#### [Task description]
Whichever lines of the material contain "world", copy each of them.

#### [The data]
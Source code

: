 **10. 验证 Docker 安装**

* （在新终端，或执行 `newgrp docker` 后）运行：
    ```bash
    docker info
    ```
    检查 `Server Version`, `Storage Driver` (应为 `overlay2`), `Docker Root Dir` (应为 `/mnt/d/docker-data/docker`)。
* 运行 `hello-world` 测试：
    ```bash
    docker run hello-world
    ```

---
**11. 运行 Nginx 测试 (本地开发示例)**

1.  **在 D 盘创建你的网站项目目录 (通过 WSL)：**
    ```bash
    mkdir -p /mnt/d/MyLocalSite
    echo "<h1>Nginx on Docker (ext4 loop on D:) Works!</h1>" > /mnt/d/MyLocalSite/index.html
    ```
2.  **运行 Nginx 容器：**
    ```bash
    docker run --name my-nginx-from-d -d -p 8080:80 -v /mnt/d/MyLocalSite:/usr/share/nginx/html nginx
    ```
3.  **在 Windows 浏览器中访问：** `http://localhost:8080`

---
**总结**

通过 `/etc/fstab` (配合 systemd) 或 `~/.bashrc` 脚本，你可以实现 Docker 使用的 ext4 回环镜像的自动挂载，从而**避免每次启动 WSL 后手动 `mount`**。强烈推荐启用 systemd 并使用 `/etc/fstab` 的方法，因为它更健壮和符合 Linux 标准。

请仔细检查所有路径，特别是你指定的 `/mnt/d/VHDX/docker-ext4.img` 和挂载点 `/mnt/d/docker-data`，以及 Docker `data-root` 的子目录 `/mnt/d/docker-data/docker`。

#### [Result below]
* 运行 `hello-world` 测试：
    docker run hello-world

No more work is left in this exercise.